Ford kills the Escape, dealers fret, and the question remains: Is the full-line brand an anachronism?

The Ford Escape ended production without a real send-off. The brand announced that production would end this year, but it was a Facebook post with a chassis going down the line, covered in factory worker signatures, that heralded the final Escape. Meanwhile, Ford’s dealers are fretting about the loss of yet another affordable vehicle, per Automotive News. 

The Mustang is the last car available. The Fiesta, Focus, and more are all gone. That leaves a lineup that looks a bit unusual from a certain vantage point. The cheapest vehicle is a truck; the Maverick, with a $28,145 MSRP. Above that is, for now, the Escape, at just over $30k. The Bronco Sport, which shares a platform with the Escape (and the Maverick) starts at $1,300 more than the Escape. Not transaction prices, just MSRP, so the real-world picture with various incentives and the varying motivations of dealers may be different.

Without the Escape, the Maverick and Bronco Sport represent the bottom of the lineup, with a base Mustang hovering nearby. Ford doesn’t have something in the Chevrolet Trax, Kia Seltos, Toyota Corolla Cross realm. With the atrophying of conventional cars and hatchbacks, these budget crossovers represent the basic, minimum vehicle for most buyers. If they’re buying new, that is, but I’ll get to that in a second.

The dealer perspective (or at least the dealers who complained about the move to Automotive News) insist that removing the Escape will harm “brand loyalty.” A full-line, the dealers argue, gets traffic into the showroom.

“I’ve yet to come across a customer that’s cross-shopping an Escape and a Maverick. The Bronco Sport is a decent fill-in, but they’re two different types of buyers,” an unnamed dealer told Automotive News.

This makes sense considering the different motivations of dealers and automakers, which Ford more than any other is exacerbating with a highly pragmatic approach. Dealers would love to have an option for every buyer that walks in the door. At the high end, dealer and automaker motivations align; big profits for big trucks, high transaction prices. At the low end, they diverge sharply. Profit margins on small cars are, and have been for decades, razor-thin.

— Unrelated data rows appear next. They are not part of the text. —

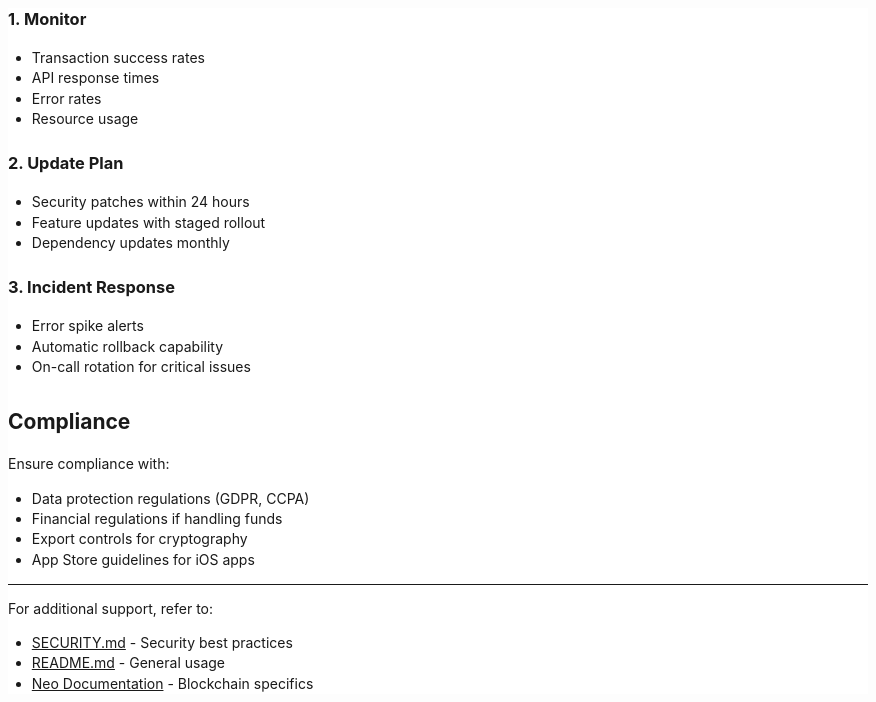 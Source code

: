 ### 1. Monitor
- Transaction success rates
- API response times
- Error rates
- Resource usage

### 2. Update Plan
- Security patches within 24 hours
- Feature updates with staged rollout
- Dependency updates monthly

### 3. Incident Response
- Error spike alerts
- Automatic rollback capability
- On-call rotation for critical issues

## Compliance

Ensure compliance with:
- Data protection regulations (GDPR, CCPA)
- Financial regulations if handling funds
- Export controls for cryptography
- App Store guidelines for iOS apps

---

For additional support, refer to:
- [SECURITY.md](./SECURITY.md) - Security best practices
- [README.md](../README.md) - General usage
- [Neo Documentation](https://docs.neo.org) - Blockchain specifics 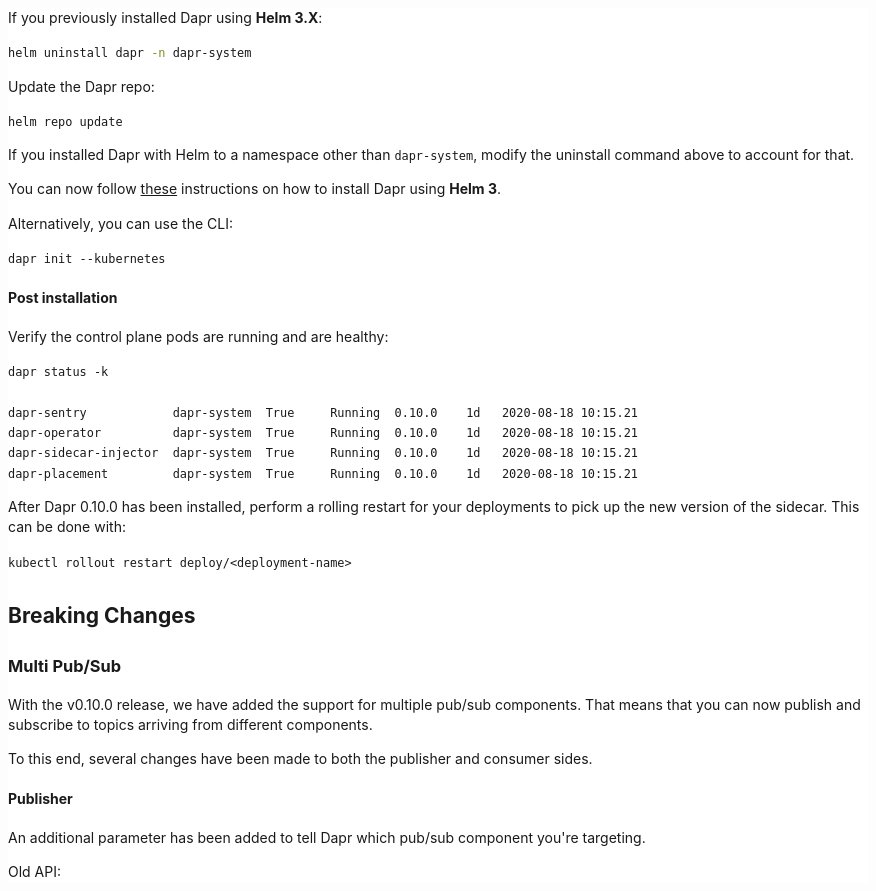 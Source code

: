 If you previously installed Dapr using __Helm 3.X__:

```bash
helm uninstall dapr -n dapr-system
```

Update the Dapr repo:

```bash
helm repo update
```

If you installed Dapr with Helm to a namespace other than `dapr-system`, modify the uninstall command above to account for that.

You can now follow [these](https://github.com/dapr/docs/blob/master/getting-started/environment-setup.md#using-helm-advanced) instructions on how to install Dapr using __Helm 3__.

Alternatively, you can use the CLI:

```
dapr init --kubernetes
```

#### Post installation

Verify the control plane pods are running and are healthy:

```
dapr status -k

dapr-sentry            dapr-system  True     Running  0.10.0    1d   2020-08-18 10:15.21  
dapr-operator          dapr-system  True     Running  0.10.0    1d   2020-08-18 10:15.21  
dapr-sidecar-injector  dapr-system  True     Running  0.10.0    1d   2020-08-18 10:15.21  
dapr-placement         dapr-system  True     Running  0.10.0    1d   2020-08-18 10:15.21 
```

After Dapr 0.10.0 has been installed, perform a rolling restart for your deployments to pick up the new version of the sidecar.
This can be done with:

```
kubectl rollout restart deploy/<deployment-name>
```

## Breaking Changes

### Multi Pub/Sub

With the v0.10.0 release, we have added the support for multiple pub/sub components. That means that you can now publish and subscribe to topics arriving from different components.

To this end, several changes have been made to both the publisher and consumer sides.

#### Publisher

An additional parameter has been added to tell Dapr which pub/sub component you're targeting.

Old API:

The idea used to be that a buyer would climb a ladder from a low-margin “loss leader” sort of vehicle to a lifetime of brand loyalty. Eventually the dealer would be selling them Lincoln Blackwoods and everyone in the factory-to-showroom pipeline would profit mightily from having hooked them way back when they bought a Fiesta with no A/C and a single driver’s side mirror.

By killing the Escape, Ford seems to be suggesting that this ladder is no longer very important. The way forward is to offer vehicles that have a more focused appeal and, importantly, are profitable. Look at the Bronco Sport; its higher MSRP and slightly more premium positioning suggest a higher profit per unit than the Escape that’s built on the same platform. Why build both?

If Ford was no longer offering any choices in the compact category—if the big Bronco and Explorer were the smallest and cheapest offerings in the lineup—dealers might have a stronger argument. But Ford is not abandoning the segment at all, it seems instead to be optimizing it for maximum return. And Ford doesn’t seem to be concerned about buyers at the sub-Escape price point.

Ford might have a point. Per KBB/Cox Automotive data, only 7.5% of all new cars sold were under $30,000. New car buyers are skewing wealthier. While the broader under-$30,000 segment still has some competition, it’s shrinking. If the trend holds, it isn’t an attractive place to invest to do battle with your rivals. Ford instead will regroup at higher ground, ceding the field to the others. 

They can squabble over the 7.5%. Ford is chasing the other 92.5%.